Der Peter und der Paul ließen sich starke Pferde beschlagen und sie legten sich glänzende Rüstungen an. Der Johannes aber sattelte sich seinen kleinen Kräuterdieb und bekleidete sich nur mit einem Wollkittel. Als sie zum gläsernen Berg kamen, da gab zuerst der Peter seinem Pferd die Sporen. Aber ach, das starke Pferd des Peters kam nur bis zum ersten Drittel, glitt ab und stürzte mit ihm in die Tiefe und der Peter vergaß das Wiederaufstehen. Da gab Paul seinem Pferd die Sporen, sein Pferd kam bis zum zweiten Drittel, aber auch sein Pferd glitt ab und stürzte mit ihm in die Tiefe und auch Paul vergaß das Wiederaufstehen.
Da gab Johannes dem Kräuterdieb ganz leicht die Sporen und der ritt ein einem Zug bis zur Bergspitze. Und dort ritt der klipp klipp klapp die erste Runde, klipp klipp klapp die zweite Runde, klipp klipp klapp die dritte Runde. Es war, als ob der Kräuterdieb diesen Weg schon hundert Mal geritten wäre.
Da öffnete sich die Tür des Schlosses und eine Prinzessin, so schön wie der helle Tag stand drin.
Und die sprach zum Kräuterdieb: Weshalb bist du denn von mir weggeritten, so dass ich nicht einmal eine Stunde vor Mitternacht zur Erde reiten konnte?
Da merkte Johannes, dass der kleine Kräuterdieb das Zauberpferd der Prinzessin war.

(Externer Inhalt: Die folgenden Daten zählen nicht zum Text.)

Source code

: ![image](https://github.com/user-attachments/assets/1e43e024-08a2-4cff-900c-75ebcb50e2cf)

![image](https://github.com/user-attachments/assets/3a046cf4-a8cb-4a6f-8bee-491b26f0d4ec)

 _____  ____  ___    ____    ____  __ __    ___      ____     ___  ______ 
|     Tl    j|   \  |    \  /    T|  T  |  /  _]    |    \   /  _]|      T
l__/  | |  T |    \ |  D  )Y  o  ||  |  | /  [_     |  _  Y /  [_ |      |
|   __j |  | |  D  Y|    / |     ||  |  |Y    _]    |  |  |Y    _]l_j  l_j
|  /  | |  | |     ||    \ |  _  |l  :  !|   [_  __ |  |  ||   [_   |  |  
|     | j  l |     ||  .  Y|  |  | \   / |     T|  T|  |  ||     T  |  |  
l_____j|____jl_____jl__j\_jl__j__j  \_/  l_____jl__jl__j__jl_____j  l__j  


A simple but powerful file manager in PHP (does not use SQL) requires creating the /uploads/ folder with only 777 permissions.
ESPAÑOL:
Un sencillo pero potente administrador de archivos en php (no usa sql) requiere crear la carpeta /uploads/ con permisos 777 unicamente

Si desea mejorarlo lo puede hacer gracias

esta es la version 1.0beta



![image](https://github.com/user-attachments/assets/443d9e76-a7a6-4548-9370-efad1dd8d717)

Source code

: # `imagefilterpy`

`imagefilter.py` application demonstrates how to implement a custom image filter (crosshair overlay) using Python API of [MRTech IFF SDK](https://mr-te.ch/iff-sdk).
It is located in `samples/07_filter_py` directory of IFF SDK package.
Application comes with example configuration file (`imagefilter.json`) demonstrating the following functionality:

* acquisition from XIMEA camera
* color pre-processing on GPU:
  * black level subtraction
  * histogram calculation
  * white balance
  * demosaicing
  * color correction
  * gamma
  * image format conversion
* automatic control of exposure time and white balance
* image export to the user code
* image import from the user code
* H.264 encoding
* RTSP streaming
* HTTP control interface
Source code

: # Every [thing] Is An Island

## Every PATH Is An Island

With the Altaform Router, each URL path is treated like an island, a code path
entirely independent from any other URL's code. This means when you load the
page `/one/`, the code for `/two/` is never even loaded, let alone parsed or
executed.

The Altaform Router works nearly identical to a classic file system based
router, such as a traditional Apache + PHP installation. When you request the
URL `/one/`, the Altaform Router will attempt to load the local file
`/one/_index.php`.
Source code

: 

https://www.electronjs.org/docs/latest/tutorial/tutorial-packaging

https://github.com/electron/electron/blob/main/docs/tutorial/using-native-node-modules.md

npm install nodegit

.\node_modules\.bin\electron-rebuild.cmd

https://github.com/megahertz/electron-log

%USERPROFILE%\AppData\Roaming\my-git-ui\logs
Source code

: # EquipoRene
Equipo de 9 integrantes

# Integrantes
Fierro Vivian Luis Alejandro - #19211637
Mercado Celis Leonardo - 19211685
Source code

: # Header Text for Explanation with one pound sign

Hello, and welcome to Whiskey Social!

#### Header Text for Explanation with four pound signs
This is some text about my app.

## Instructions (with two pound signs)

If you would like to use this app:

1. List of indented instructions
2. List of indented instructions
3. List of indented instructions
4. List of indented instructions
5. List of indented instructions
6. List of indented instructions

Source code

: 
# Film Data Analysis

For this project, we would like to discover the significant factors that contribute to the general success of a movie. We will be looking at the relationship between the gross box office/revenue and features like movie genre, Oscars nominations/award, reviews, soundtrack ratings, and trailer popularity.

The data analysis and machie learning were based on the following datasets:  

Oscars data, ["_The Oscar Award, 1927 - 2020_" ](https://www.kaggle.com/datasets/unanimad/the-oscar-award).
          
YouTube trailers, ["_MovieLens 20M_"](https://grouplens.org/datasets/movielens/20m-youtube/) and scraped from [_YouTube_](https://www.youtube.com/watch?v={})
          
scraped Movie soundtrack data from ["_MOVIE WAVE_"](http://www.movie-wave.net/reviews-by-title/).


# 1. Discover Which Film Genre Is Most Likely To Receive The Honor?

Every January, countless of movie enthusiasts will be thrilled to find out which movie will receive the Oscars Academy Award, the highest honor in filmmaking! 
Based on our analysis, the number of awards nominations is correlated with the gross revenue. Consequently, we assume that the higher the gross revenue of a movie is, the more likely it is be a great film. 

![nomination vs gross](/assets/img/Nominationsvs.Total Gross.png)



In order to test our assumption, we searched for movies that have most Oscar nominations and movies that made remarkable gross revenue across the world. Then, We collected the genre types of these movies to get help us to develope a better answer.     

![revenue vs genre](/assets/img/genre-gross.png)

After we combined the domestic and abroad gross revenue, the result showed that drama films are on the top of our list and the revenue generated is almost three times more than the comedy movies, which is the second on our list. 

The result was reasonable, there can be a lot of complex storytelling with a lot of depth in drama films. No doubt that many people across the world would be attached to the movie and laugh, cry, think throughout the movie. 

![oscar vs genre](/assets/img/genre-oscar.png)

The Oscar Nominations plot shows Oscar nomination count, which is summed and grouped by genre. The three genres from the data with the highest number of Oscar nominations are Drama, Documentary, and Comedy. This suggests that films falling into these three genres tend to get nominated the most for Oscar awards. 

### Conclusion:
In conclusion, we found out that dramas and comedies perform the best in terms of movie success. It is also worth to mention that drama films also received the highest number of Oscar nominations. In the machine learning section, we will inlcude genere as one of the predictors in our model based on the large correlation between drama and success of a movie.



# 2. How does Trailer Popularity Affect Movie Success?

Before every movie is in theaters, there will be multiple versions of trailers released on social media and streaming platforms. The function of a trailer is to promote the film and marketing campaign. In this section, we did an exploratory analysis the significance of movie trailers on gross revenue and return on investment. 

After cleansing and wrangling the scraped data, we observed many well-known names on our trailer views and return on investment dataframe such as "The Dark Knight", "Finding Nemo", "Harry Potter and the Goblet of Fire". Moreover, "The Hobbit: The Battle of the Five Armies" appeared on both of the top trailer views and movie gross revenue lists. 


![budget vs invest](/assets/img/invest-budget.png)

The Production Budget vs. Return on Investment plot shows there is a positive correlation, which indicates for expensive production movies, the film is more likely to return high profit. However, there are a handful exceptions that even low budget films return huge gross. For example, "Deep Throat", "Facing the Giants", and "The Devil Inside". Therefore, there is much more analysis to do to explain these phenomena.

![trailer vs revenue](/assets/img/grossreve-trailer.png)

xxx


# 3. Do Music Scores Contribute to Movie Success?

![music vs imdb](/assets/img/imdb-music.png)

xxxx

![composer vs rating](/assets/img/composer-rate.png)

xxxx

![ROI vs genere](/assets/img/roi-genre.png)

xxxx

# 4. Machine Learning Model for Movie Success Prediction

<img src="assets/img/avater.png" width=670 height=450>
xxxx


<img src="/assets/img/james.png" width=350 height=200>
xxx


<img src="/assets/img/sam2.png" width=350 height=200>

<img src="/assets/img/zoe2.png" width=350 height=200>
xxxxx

Diese aber reichte ihm die Hand, und sie nahm ihn zum Manne, und er lebte glücklich und zufrieden an ihrer Seite.
Der Peter und der Paul sind später wieder zu sich gekommen, aber den Johannes sahen sie nie wieder, denn der lebt jetzt auf der Spitze des gläsernen Berges bei der Prinzessin. Dorthin aber hat kein Menschenkind mehr den Weg gefunden, denn die Prinzessin ist ja erlöst.
Aber immer in den zwölf Heiligen Nächten reitet sie auf dem Kräuterdieb mit dem Johannes zur Erde nieder. Und wer die richtigen Augen hat, der kann sie sehen.